And ironically because OpenAI is actually ClosedAI, the best self-hostable model available currently is a Chinese model.
Mistral AI is French, and it's pretty good.
I use Mistral often. But Deepseek is still a much better model than Mistral's best open source model.
Perhaps except for coding? I find Mistral's codestral running on Ollama to be very good, and more practical for coding that running a distilled Deepseek R1 model.
Oh definitely, Mistral Code beats Deepseek for coding tasks.

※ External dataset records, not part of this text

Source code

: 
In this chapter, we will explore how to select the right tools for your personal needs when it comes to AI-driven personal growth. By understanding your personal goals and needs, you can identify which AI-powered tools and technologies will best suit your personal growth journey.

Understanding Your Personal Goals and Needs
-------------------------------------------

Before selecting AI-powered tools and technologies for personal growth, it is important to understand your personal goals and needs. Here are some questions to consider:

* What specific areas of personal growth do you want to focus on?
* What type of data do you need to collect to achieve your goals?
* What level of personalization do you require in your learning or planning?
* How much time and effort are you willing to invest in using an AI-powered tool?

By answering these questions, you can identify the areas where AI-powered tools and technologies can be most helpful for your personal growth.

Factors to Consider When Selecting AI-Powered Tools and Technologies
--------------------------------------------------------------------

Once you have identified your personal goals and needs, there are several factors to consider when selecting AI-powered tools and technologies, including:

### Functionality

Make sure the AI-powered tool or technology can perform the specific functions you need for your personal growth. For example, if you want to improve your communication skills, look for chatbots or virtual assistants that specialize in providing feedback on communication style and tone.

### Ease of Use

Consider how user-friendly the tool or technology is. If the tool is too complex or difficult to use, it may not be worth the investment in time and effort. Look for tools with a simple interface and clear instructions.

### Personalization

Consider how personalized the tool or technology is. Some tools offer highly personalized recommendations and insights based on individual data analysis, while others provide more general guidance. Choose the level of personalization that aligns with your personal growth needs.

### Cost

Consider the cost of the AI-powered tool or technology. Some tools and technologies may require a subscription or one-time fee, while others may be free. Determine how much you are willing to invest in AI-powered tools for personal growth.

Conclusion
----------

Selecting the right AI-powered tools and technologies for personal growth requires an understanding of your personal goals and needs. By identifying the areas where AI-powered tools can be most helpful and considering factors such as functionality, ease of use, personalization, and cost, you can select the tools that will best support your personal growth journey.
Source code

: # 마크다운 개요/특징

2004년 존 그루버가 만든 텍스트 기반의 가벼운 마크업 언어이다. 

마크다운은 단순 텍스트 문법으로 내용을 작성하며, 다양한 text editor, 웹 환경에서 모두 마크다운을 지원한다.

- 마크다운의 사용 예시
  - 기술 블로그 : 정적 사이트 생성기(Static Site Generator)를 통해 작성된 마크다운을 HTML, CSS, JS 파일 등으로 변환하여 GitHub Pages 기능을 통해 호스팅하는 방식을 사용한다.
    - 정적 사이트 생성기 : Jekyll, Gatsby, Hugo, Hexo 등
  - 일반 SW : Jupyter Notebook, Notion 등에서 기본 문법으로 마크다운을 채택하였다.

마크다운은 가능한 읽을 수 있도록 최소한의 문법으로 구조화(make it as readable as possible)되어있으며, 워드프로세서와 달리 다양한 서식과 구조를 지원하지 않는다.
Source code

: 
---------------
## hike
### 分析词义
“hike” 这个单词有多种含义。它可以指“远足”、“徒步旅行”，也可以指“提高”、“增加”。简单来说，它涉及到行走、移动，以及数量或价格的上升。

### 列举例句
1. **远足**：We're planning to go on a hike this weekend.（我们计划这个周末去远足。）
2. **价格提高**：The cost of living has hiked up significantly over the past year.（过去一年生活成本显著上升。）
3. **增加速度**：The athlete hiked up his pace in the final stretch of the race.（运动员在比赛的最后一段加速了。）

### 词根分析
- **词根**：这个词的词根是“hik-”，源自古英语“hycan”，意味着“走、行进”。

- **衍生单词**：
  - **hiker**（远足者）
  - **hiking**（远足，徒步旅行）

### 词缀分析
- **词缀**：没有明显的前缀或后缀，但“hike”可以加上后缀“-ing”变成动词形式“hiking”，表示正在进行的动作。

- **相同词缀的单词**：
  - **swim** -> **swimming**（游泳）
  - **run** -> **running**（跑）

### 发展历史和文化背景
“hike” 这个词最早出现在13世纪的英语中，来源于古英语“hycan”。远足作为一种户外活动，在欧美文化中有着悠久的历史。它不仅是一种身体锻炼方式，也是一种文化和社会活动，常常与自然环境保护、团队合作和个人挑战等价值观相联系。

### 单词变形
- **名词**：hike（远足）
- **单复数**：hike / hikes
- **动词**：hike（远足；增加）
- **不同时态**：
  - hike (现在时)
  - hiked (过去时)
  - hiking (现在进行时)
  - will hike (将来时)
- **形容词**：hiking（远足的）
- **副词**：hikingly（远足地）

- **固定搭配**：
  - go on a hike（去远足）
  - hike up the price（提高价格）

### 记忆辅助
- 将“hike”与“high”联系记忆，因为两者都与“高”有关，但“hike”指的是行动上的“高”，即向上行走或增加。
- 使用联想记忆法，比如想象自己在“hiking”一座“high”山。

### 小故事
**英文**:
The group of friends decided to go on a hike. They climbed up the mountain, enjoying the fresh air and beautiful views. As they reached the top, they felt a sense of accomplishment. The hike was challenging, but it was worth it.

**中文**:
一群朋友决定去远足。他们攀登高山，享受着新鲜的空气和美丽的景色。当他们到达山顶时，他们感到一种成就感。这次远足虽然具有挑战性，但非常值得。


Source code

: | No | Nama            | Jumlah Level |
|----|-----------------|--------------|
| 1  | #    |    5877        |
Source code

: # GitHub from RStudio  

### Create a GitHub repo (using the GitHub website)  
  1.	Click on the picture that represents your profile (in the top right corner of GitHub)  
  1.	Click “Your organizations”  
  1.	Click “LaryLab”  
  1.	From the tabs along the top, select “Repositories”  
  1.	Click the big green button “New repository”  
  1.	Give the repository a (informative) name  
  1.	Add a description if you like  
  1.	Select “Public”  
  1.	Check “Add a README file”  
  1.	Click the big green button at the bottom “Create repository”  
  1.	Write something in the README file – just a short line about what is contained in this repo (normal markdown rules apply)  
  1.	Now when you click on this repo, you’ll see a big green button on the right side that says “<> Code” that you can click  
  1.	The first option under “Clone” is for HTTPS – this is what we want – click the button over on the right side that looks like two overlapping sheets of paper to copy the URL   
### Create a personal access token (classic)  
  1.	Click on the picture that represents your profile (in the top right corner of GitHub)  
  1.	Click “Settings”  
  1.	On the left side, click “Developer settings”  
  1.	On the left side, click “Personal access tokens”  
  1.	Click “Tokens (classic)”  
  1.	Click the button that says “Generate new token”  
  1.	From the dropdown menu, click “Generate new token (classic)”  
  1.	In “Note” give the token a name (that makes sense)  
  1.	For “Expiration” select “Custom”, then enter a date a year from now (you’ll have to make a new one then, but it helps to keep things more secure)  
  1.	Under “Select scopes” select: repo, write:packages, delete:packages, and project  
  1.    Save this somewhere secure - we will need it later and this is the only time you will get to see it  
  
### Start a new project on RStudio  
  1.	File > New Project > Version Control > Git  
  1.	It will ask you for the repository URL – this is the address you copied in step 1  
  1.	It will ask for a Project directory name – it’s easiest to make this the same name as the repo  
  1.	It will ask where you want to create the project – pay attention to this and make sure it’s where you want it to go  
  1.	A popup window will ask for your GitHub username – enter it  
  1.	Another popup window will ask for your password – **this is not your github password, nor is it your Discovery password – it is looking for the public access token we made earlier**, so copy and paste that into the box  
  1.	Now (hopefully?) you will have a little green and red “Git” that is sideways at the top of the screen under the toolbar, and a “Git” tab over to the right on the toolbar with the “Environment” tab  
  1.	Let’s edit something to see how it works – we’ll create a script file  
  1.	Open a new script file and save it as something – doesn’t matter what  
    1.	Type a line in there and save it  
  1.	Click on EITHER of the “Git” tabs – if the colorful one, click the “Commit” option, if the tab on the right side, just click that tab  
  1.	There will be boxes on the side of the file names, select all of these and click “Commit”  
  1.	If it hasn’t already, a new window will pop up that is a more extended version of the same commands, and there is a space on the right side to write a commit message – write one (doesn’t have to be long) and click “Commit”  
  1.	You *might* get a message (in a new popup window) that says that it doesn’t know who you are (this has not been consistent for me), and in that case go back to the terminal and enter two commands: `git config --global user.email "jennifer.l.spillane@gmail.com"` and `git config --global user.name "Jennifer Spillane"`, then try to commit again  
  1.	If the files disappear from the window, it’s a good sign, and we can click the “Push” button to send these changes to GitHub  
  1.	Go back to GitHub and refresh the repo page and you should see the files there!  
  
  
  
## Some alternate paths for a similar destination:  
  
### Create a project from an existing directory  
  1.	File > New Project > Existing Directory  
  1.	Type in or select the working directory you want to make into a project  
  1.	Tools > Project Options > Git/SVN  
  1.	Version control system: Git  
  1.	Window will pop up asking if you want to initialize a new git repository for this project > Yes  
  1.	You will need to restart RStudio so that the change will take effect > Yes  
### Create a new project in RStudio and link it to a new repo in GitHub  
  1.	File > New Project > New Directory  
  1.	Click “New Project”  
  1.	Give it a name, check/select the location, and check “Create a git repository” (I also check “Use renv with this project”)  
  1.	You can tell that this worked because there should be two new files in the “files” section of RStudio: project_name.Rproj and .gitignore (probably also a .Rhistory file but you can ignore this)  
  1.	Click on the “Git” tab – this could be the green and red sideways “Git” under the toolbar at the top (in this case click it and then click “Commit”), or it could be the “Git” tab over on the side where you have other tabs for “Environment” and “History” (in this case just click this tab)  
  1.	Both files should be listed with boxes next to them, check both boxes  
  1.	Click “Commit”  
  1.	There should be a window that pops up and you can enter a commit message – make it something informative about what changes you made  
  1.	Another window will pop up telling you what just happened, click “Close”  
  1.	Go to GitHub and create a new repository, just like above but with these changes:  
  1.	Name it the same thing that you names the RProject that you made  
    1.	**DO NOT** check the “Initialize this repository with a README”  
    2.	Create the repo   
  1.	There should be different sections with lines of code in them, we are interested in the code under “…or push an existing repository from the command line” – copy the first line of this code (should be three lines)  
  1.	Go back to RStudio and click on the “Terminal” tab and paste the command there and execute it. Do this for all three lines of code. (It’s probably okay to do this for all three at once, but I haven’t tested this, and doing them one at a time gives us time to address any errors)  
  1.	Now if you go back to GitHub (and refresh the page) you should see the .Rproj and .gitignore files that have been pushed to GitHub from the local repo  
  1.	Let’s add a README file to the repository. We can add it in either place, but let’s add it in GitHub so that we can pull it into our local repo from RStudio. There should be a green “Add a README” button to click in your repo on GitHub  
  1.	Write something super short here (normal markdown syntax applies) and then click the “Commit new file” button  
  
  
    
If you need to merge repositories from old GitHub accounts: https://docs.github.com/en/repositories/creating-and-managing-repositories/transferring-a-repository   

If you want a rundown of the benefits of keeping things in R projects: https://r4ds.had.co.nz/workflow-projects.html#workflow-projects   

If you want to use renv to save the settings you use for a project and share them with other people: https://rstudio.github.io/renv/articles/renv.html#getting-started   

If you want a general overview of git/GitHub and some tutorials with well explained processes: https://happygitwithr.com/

But for thinking tasks, Deepseek R1 is much better than all the self-hostable Mistral models. I don't bother with distilled - it's mostly useless, ChatGPT 3.5 level, if not worse.
*best with the exception of topics like tiananmen square
As far as I remember the model itself is not censored it’s just on their chat interface. My experience was that it wrote about it but then just before finishing deleted what it wrote
It is somewhat censored, but when you're running models locally and you're in full control of the generation, it's trivial to work around this kind of stuff (just start the response with whatever tokens you want and let it complete; "Yes sir! Right away, sir!" works quite nicely).
Can confirm the model itself has no trouble talking about contentious issues in China.
I haven't tried the full model, but I did try one of the distilled ones on my laptop, and it refused to talk about tiananmen square or other topics the CCP didn't want it to discuss.
What percentage of your LLM use is talking about Tiananmen Square?
Well, for that one, it was a pretty high percentage. I asked it three or four questions like that and then decided I didn't trust it and deleted the model.